**TASK TO CARRY OUT**
An exact printout of all the entries is required.

- Opening Delimiter -

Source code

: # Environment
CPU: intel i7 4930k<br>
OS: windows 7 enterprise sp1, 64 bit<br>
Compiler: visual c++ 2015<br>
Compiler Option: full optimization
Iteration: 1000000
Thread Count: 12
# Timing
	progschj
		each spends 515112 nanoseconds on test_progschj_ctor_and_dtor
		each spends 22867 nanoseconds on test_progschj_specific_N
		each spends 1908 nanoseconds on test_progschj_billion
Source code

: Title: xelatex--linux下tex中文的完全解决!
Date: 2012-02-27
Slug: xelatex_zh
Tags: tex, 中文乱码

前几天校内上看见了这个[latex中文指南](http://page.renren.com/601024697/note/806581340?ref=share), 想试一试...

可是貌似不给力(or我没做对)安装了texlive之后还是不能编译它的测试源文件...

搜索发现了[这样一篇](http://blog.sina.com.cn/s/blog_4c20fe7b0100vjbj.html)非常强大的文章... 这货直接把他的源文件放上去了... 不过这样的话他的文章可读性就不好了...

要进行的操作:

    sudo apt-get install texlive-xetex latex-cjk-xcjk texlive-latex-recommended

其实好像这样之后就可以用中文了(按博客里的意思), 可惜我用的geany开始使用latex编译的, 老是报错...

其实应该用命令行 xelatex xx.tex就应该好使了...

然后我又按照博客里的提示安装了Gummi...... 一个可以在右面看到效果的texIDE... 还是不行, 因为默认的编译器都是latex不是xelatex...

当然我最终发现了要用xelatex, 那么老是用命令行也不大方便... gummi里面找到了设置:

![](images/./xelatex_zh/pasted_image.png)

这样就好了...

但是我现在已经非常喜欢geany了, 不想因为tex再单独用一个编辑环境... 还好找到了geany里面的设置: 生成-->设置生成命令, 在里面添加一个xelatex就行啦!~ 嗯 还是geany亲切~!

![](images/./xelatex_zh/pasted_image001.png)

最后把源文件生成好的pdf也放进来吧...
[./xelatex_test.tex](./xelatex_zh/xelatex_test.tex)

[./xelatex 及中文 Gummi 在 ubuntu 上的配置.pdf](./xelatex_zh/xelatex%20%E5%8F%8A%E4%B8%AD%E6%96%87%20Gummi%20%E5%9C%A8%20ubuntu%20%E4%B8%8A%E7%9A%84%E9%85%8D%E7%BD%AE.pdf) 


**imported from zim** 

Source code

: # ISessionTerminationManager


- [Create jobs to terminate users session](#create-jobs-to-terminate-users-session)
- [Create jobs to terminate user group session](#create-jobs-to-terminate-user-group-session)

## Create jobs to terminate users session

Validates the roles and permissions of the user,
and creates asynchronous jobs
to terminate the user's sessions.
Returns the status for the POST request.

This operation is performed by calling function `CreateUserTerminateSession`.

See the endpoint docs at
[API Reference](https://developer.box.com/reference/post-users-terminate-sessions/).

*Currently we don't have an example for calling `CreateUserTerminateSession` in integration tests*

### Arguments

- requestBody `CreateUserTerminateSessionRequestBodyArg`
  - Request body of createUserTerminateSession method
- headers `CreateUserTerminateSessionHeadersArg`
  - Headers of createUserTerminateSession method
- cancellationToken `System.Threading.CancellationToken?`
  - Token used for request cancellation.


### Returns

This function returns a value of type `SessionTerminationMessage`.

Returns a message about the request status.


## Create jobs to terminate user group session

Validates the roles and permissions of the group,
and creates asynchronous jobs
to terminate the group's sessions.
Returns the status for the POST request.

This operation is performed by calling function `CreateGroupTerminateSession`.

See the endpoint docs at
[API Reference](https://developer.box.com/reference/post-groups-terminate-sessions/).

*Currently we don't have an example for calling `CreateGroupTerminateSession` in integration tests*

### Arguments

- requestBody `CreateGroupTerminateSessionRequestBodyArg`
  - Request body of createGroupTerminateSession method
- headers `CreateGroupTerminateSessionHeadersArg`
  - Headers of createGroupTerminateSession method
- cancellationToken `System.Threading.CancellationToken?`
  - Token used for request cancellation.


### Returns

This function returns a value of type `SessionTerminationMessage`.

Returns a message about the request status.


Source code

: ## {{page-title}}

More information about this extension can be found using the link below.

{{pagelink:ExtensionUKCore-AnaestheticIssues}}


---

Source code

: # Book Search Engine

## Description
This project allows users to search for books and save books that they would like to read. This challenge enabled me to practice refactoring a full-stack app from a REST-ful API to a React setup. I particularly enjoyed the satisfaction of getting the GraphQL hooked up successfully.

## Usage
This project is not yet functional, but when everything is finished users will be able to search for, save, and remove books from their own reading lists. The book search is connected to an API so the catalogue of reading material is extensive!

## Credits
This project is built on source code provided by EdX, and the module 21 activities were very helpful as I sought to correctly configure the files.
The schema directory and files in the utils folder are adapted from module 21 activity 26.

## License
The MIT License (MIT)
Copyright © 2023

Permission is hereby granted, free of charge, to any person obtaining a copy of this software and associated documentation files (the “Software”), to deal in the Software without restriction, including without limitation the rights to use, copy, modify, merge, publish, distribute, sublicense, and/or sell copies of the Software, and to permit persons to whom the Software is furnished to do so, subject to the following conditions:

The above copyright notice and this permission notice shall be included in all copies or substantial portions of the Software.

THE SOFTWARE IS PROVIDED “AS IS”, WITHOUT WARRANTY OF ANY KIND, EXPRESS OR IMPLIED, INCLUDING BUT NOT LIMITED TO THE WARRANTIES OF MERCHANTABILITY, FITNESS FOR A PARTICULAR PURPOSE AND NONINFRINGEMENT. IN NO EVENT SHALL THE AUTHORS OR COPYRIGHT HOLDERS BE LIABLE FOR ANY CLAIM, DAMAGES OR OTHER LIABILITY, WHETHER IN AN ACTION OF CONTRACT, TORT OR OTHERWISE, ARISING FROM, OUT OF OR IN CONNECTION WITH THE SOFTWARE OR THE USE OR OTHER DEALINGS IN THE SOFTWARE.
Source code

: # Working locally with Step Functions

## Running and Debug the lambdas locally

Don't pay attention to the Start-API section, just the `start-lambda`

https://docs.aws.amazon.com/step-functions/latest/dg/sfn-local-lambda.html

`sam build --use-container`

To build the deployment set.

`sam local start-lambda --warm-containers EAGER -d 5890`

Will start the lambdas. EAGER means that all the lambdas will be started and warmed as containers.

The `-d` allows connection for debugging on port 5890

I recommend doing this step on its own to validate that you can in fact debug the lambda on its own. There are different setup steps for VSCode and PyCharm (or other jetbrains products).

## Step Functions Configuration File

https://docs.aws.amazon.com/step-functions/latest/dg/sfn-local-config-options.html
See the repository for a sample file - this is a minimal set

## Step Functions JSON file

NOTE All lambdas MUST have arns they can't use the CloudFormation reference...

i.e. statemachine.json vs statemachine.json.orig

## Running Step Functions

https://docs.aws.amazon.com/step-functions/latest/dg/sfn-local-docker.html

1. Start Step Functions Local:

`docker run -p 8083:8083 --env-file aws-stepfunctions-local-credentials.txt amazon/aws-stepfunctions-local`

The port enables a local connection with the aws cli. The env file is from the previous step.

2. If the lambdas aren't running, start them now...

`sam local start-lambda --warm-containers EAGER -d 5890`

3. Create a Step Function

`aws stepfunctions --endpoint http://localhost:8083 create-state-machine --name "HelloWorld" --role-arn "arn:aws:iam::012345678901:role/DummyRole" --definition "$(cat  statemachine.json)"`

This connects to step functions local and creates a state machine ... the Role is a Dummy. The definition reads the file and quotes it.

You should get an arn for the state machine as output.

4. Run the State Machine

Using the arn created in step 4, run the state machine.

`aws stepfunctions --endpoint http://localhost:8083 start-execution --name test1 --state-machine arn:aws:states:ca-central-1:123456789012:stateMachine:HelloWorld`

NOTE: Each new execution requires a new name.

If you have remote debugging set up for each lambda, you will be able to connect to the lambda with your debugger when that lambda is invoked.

- Closing Delimiter -

**ANSWER SPACE**
Source code

: # Environment
CPU: intel i7 4930k<br>
OS: windows 7 enterprise sp1, 64 bit<br>
Compiler: visual c++ 2015<br>
Compiler Option: full optimization
Iteration: 1000000
Thread Count: 12
# Timing
	progschj
		each spends 515112 nanoseconds on test_progschj_ctor_and_dtor
		each spends 22867 nanoseconds on test_progschj_specific_N
		each spends 1908 nanoseconds on test_progschj_billion
Source code

: Title: xelatex--linux下tex中文的完全解决!
Date: 2012-02-27
Slug: xelatex_zh
Tags: tex, 中文乱码

前几天校内上看见了这个[latex中文指南](http://page.renren.com/601024697/note/806581340?ref=share), 想试一试...

可是貌似不给力(or我没做对)安装了texlive之后还是不能编译它的测试源文件...

搜索发现了[这样一篇](http://blog.sina.com.cn/s/blog_4c20fe7b0100vjbj.html)非常强大的文章... 这货直接把他的源文件放上去了... 不过这样的话他的文章可读性就不好了...

要进行的操作:

    sudo apt-get install texlive-xetex latex-cjk-xcjk texlive-latex-recommended

其实好像这样之后就可以用中文了(按博客里的意思), 可惜我用的geany开始使用latex编译的, 老是报错...

其实应该用命令行 xelatex xx.tex就应该好使了...

然后我又按照博客里的提示安装了Gummi...... 一个可以在右面看到效果的texIDE... 还是不行, 因为默认的编译器都是latex不是xelatex...

当然我最终发现了要用xelatex, 那么老是用命令行也不大方便... gummi里面找到了设置:

![](images/./xelatex_zh/pasted_image.png)

这样就好了...

但是我现在已经非常喜欢geany了, 不想因为tex再单独用一个编辑环境... 还好找到了geany里面的设置: 生成-->设置生成命令, 在里面添加一个xelatex就行啦!~ 嗯 还是geany亲切~!

![](images/./xelatex_zh/pasted_image001.png)

最后把源文件生成好的pdf也放进来吧...
[./xelatex_test.tex](./xelatex_zh/xelatex_test.tex)

[./xelatex 及中文 Gummi 在 ubuntu 上的配置.pdf](./xelatex_zh/xelatex%20%E5%8F%8A%E4%B8%AD%E6%96%87%20Gummi%20%E5%9C%A8%20ubuntu%20%E4%B8%8A%E7%9A%84%E9%85%8D%E7%BD%AE.pdf) 


**imported from zim** 

Source code

: # ISessionTerminationManager


- [Create jobs to terminate users session](#create-jobs-to-terminate-users-session)
- [Create jobs to terminate user group session](#create-jobs-to-terminate-user-group-session)

## Create jobs to terminate users session

Validates the roles and permissions of the user,
and creates asynchronous jobs
to terminate the user's sessions.
Returns the status for the POST request.

This operation is performed by calling function `CreateUserTerminateSession`.

See the endpoint docs at
[API Reference](https://developer.box.com/reference/post-users-terminate-sessions/).

*Currently we don't have an example for calling `CreateUserTerminateSession` in integration tests*

### Arguments

- requestBody `CreateUserTerminateSessionRequestBodyArg`
  - Request body of createUserTerminateSession method
- headers `CreateUserTerminateSessionHeadersArg`
  - Headers of createUserTerminateSession method
- cancellationToken `System.Threading.CancellationToken?`
  - Token used for request cancellation.


### Returns

This function returns a value of type `SessionTerminationMessage`.

Returns a message about the request status.


## Create jobs to terminate user group session

Validates the roles and permissions of the group,
and creates asynchronous jobs
to terminate the group's sessions.
Returns the status for the POST request.

This operation is performed by calling function `CreateGroupTerminateSession`.

See the endpoint docs at
[API Reference](https://developer.box.com/reference/post-groups-terminate-sessions/).

*Currently we don't have an example for calling `CreateGroupTerminateSession` in integration tests*

### Arguments

- requestBody `CreateGroupTerminateSessionRequestBodyArg`
  - Request body of createGroupTerminateSession method
- headers `CreateGroupTerminateSessionHeadersArg`
  - Headers of createGroupTerminateSession method
- cancellationToken `System.Threading.CancellationToken?`
  - Token used for request cancellation.


### Returns

This function returns a value of type `SessionTerminationMessage`.

Returns a message about the request status.


Source code

: ## {{page-title}}

More information about this extension can be found using the link below.

{{pagelink:ExtensionUKCore-AnaestheticIssues}}


---

Source code

: # Book Search Engine

## Description
This project allows users to search for books and save books that they would like to read. This challenge enabled me to practice refactoring a full-stack app from a REST-ful API to a React setup. I particularly enjoyed the satisfaction of getting the GraphQL hooked up successfully.

## Usage
This project is not yet functional, but when everything is finished users will be able to search for, save, and remove books from their own reading lists. The book search is connected to an API so the catalogue of reading material is extensive!

## Credits
This project is built on source code provided by EdX, and the module 21 activities were very helpful as I sought to correctly configure the files.
The schema directory and files in the utils folder are adapted from module 21 activity 26.

## License
The MIT License (MIT)
Copyright © 2023

Permission is hereby granted, free of charge, to any person obtaining a copy of this software and associated documentation files (the “Software”), to deal in the Software without restriction, including without limitation the rights to use, copy, modify, merge, publish, distribute, sublicense, and/or sell copies of the Software, and to permit persons to whom the Software is furnished to do so, subject to the following conditions:

The above copyright notice and this permission notice shall be included in all copies or substantial portions of the Software.

THE SOFTWARE IS PROVIDED “AS IS”, WITHOUT WARRANTY OF ANY KIND, EXPRESS OR IMPLIED, INCLUDING BUT NOT LIMITED TO THE WARRANTIES OF MERCHANTABILITY, FITNESS FOR A PARTICULAR PURPOSE AND NONINFRINGEMENT. IN NO EVENT SHALL THE AUTHORS OR COPYRIGHT HOLDERS BE LIABLE FOR ANY CLAIM, DAMAGES OR OTHER LIABILITY, WHETHER IN AN ACTION OF CONTRACT, TORT OR OTHERWISE, ARISING FROM, OUT OF OR IN CONNECTION WITH THE SOFTWARE OR THE USE OR OTHER DEALINGS IN THE SOFTWARE.
Source code

: # Working locally with Step Functions

## Running and Debug the lambdas locally

Don't pay attention to the Start-API section, just the `start-lambda`

https://docs.aws.amazon.com/step-functions/latest/dg/sfn-local-lambda.html

`sam build --use-container`

To build the deployment set.

`sam local start-lambda --warm-containers EAGER -d 5890`

Will start the lambdas. EAGER means that all the lambdas will be started and warmed as containers.

The `-d` allows connection for debugging on port 5890

I recommend doing this step on its own to validate that you can in fact debug the lambda on its own. There are different setup steps for VSCode and PyCharm (or other jetbrains products).

## Step Functions Configuration File

https://docs.aws.amazon.com/step-functions/latest/dg/sfn-local-config-options.html
See the repository for a sample file - this is a minimal set

## Step Functions JSON file

NOTE All lambdas MUST have arns they can't use the CloudFormation reference...

i.e. statemachine.json vs statemachine.json.orig

## Running Step Functions

https://docs.aws.amazon.com/step-functions/latest/dg/sfn-local-docker.html

1. Start Step Functions Local:

`docker run -p 8083:8083 --env-file aws-stepfunctions-local-credentials.txt amazon/aws-stepfunctions-local`

The port enables a local connection with the aws cli. The env file is from the previous step.

2. If the lambdas aren't running, start them now...

`sam local start-lambda --warm-containers EAGER -d 5890`

3. Create a Step Function

`aws stepfunctions --endpoint http://localhost:8083 create-state-machine --name "HelloWorld" --role-arn "arn:aws:iam::012345678901:role/DummyRole" --definition "$(cat  statemachine.json)"`

This connects to step functions local and creates a state machine ... the Role is a Dummy. The definition reads the file and quotes it.

You should get an arn for the state machine as output.

4. Run the State Machine

Using the arn created in step 4, run the state machine.

`aws stepfunctions --endpoint http://localhost:8083 start-execution --name test1 --state-machine arn:aws:states:ca-central-1:123456789012:stateMachine:HelloWorld`

NOTE: Each new execution requires a new name.

If you have remote debugging set up for each lambda, you will be able to connect to the lambda with your debugger when that lambda is invoked.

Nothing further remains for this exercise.